◆ **WORK ORDER**:
All of the entries below should be printed exactly; the pictures are to be left out.

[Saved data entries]
---------------

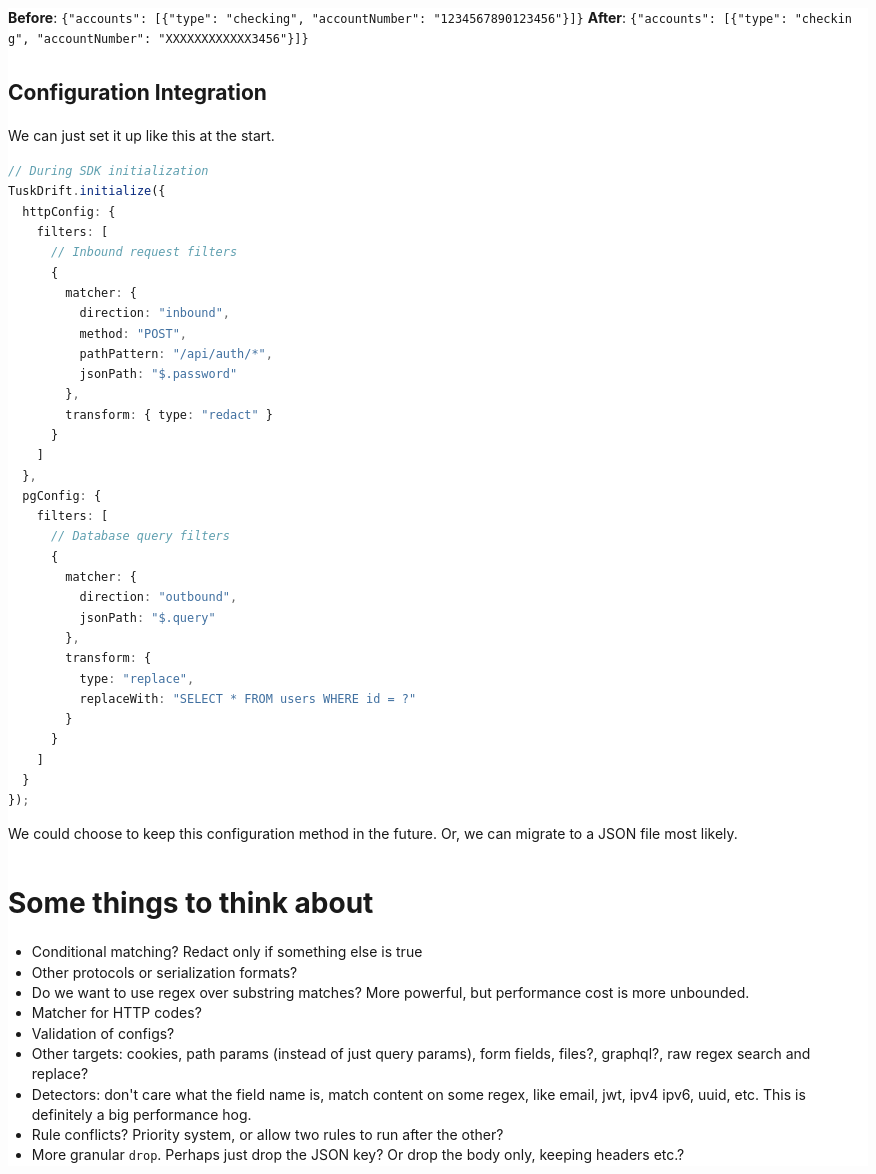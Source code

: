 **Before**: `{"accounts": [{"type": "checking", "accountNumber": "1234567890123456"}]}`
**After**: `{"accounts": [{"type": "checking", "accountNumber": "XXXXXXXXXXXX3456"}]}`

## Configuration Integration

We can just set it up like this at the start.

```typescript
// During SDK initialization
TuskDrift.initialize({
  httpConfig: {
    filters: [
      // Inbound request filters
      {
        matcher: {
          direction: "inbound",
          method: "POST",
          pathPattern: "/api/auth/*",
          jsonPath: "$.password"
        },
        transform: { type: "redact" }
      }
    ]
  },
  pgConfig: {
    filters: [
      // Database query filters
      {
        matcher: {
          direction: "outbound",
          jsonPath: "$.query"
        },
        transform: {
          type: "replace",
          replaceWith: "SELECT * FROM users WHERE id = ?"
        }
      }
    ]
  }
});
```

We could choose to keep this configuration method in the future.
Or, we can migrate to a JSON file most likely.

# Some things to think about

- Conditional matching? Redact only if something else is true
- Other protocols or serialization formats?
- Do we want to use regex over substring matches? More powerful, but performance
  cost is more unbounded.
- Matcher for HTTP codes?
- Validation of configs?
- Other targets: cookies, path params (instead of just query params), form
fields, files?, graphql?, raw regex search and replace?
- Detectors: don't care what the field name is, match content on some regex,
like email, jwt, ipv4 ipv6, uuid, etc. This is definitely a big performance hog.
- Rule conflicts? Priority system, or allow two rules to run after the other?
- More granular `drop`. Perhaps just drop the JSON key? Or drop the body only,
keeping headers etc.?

---------------

◆ **EXERCISE RESPONSE**:
Source code

: **Before**: `{"accounts": [{"type": "checking", "accountNumber": "1234567890123456"}]}`
**After**: `{"accounts": [{"type": "checking", "accountNumber": "XXXXXXXXXXXX3456"}]}`

## Configuration Integration

We can just set it up like this at the start.

```typescript
// During SDK initialization
TuskDrift.initialize({
  httpConfig: {
    filters: [
      // Inbound request filters
      {
        matcher: {
          direction: "inbound",
          method: "POST",
          pathPattern: "/api/auth/*",
          jsonPath: "$.password"
        },
        transform: { type: "redact" }
      }
    ]
  },
  pgConfig: {
    filters: [
      // Database query filters
      {
        matcher: {
          direction: "outbound",
          jsonPath: "$.query"
        },
        transform: {
          type: "replace",
          replaceWith: "SELECT * FROM users WHERE id = ?"
        }
      }
    ]
  }
});
```

We could choose to keep this configuration method in the future.
Or, we can migrate to a JSON file most likely.

# Some things to think about

- Conditional matching? Redact only if something else is true
- Other protocols or serialization formats?
- Do we want to use regex over substring matches? More powerful, but performance
  cost is more unbounded.
- Matcher for HTTP codes?
- Validation of configs?
- Other targets: cookies, path params (instead of just query params), form
fields, files?, graphql?, raw regex search and replace?
- Detectors: don't care what the field name is, match content on some regex,
like email, jwt, ipv4 ipv6, uuid, etc. This is definitely a big performance hog.
- Rule conflicts? Priority system, or allow two rules to run after the other?
- More granular `drop`. Perhaps just drop the JSON key? Or drop the body only,
keeping headers etc.?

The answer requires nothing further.